DIRECTIONS FOR THIS TASK. Scan the records below for the word "Markarian" and give only the number of lines that hold it.

Entries taken from a collection:
§ §
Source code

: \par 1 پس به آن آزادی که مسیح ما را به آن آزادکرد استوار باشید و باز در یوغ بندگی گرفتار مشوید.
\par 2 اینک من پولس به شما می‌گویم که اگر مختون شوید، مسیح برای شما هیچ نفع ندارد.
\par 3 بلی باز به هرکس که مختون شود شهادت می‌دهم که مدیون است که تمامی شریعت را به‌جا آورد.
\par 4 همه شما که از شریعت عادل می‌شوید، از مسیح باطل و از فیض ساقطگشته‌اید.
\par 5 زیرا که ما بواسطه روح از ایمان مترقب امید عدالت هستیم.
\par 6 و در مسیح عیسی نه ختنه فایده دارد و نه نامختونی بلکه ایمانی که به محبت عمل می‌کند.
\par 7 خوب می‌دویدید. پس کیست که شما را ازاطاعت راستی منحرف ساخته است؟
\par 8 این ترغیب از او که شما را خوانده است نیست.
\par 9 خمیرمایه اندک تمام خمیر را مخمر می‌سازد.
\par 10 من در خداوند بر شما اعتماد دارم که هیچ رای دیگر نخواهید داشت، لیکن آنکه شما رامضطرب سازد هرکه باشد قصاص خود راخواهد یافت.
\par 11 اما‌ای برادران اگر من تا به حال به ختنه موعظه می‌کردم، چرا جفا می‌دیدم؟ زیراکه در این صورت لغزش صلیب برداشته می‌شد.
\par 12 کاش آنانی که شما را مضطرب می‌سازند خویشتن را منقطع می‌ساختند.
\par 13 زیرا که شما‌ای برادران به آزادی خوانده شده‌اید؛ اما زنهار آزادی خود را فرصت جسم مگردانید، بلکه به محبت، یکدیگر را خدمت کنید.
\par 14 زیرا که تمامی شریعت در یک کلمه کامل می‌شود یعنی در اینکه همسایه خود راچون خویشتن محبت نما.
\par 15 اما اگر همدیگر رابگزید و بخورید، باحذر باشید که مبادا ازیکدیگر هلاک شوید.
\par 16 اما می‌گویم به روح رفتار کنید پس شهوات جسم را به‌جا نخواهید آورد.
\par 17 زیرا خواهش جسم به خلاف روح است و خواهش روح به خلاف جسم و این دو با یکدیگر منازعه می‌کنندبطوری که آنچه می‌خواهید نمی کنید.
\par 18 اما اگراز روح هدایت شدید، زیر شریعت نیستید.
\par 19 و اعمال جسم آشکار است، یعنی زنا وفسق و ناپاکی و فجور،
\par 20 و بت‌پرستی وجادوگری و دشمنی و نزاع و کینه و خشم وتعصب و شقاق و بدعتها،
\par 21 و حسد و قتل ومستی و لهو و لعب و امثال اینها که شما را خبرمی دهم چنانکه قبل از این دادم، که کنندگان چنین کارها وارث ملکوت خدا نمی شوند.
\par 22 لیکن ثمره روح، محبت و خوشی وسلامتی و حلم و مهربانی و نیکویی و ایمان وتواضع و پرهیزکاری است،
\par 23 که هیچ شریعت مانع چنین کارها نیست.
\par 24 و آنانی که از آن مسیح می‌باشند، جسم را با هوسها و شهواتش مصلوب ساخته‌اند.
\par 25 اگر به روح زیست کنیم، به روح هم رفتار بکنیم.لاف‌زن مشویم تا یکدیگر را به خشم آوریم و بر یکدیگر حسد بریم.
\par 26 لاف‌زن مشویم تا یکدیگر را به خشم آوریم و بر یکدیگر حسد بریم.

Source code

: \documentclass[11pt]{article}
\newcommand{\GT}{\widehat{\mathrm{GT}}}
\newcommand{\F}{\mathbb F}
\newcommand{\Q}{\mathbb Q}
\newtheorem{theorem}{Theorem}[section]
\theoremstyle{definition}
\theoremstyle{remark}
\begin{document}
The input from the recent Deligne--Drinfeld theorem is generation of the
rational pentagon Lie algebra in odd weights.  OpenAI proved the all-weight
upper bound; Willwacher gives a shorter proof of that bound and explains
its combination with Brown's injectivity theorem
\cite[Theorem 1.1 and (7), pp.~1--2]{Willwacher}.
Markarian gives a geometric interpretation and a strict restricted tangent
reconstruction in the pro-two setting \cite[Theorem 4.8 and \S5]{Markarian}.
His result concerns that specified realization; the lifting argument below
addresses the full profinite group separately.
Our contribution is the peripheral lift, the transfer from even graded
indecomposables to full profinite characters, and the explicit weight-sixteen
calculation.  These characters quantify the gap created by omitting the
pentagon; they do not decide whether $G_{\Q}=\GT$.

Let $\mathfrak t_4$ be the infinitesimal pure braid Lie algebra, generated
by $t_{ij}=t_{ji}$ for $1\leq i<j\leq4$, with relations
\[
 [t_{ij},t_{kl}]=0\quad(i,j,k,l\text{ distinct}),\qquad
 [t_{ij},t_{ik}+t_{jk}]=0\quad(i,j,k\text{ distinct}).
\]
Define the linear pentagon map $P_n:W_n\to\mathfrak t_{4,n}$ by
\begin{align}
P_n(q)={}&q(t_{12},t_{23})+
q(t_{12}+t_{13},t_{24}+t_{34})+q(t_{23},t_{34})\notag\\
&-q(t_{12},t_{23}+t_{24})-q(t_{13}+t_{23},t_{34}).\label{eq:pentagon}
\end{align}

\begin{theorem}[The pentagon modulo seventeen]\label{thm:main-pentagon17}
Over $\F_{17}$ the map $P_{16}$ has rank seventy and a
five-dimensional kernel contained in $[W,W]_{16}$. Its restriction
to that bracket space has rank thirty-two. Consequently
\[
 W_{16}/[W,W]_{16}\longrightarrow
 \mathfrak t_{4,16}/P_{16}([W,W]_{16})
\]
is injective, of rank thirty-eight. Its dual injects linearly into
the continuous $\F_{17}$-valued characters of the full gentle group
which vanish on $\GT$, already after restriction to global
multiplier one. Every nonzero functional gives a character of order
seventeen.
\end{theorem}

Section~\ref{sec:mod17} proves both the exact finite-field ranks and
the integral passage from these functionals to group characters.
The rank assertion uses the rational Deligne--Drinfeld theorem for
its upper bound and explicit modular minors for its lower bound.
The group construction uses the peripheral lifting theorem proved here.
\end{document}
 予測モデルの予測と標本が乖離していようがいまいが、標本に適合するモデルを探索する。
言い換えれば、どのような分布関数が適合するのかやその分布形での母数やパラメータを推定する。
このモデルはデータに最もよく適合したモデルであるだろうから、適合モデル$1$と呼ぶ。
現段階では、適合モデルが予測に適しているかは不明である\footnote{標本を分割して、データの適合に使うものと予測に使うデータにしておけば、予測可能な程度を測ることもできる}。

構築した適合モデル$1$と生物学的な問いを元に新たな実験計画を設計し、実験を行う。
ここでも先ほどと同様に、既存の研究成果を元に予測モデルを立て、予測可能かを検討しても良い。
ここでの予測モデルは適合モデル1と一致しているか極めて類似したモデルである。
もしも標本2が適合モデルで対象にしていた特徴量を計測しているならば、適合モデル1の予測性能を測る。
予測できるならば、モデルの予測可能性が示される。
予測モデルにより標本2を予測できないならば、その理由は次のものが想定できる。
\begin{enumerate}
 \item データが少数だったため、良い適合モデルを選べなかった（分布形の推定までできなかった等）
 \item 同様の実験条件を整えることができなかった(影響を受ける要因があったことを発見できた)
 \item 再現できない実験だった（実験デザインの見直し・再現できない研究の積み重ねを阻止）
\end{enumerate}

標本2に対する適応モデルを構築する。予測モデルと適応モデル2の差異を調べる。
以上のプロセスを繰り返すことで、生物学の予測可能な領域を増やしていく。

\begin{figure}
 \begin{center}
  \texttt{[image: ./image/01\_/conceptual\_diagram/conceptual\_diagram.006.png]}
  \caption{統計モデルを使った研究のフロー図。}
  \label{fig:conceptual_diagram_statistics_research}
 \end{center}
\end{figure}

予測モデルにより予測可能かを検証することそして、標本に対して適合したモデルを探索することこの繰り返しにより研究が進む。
§ §
RESULT OF THIS TASK. 2